Dataset entries:

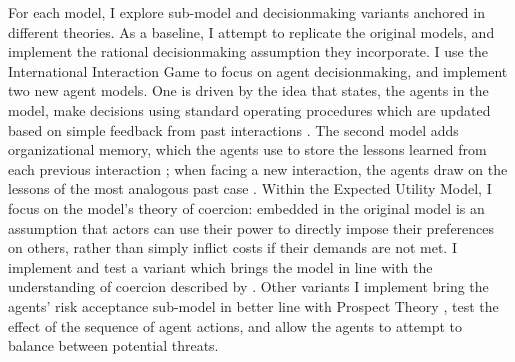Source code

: For each model, I explore sub-model and decisionmaking variants anchored in different theories. As a baseline, I attempt to replicate the original models, and implement the  rational decisionmaking assumption they incorporate. I use the International Interaction Game to focus on agent decisionmaking, and implement two new agent models. One is driven by the idea that states, the agents in the model, make decisions using standard operating procedures \citep{allison_1999,levy_1986} which are updated based on simple feedback from past interactions \citep{steinbruner_1976}. The second model adds organizational memory, which the agents use to store the lessons learned from each previous interaction \citep{march_1993}; when facing a new interaction, the agents draw on the lessons of the most analogous past case \citep{khong_1992,schuman_1992}. Within the Expected Utility Model, I focus on the model's theory of coercion: embedded in the original model is an assumption that actors can use their power to directly impose their preferences on others, rather than simply inflict costs if their demands are not met. I implement and test a variant which brings the model in line with the understanding of coercion described by \citet{schelling_1966}. Other variants I implement bring the agents' risk acceptance sub-model in better line with Prospect Theory \citep{kahneman_1984,mcdermott_2001}, test the effect of the sequence of agent actions, and allow the agents to attempt to balance between potential threats.

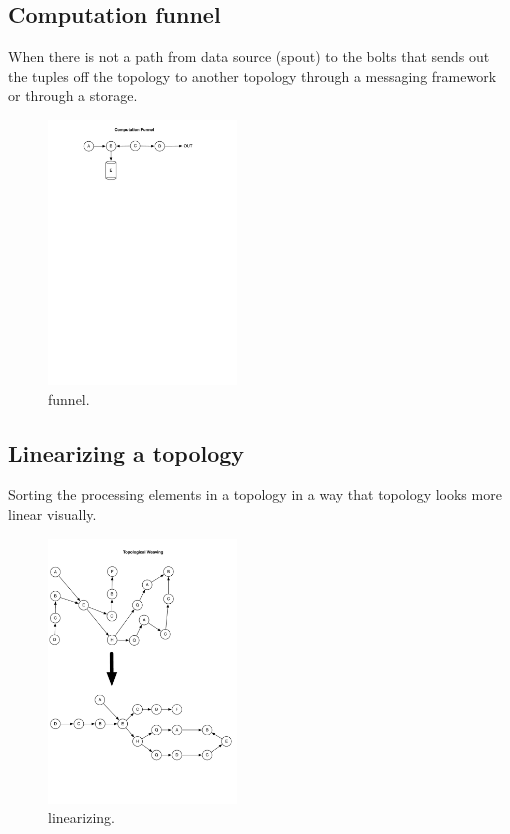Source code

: \subsection{Computation funnel}
When there is not a path from data source (spout) to the bolts that sends out the tuples off the topology to another topology through a messaging framework or through a storage.

\begin{figure}[H]
	\begin{center}
		\includegraphics[width=5cm]{images/funnel}
		\caption{funnel.}
		\label{fig:funnel}
	\end{center}
\end{figure}

\subsection{Linearizing a topology}

Sorting the processing elements in a topology in a way that topology looks more linear visually.

\begin{figure}[H]
	\begin{center}
		\includegraphics[width=5cm]{images/linearizing}
		\caption{linearizing.}
		\label{fig:linearizing}
	\end{center}
\end{figure}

[Directions]:
From the entries above, pull out each line that includes "width".

[Solution to the exercise]:
		\includegraphics[width=5cm]{images/funnel}
		\includegraphics[width=5cm]{images/linearizing}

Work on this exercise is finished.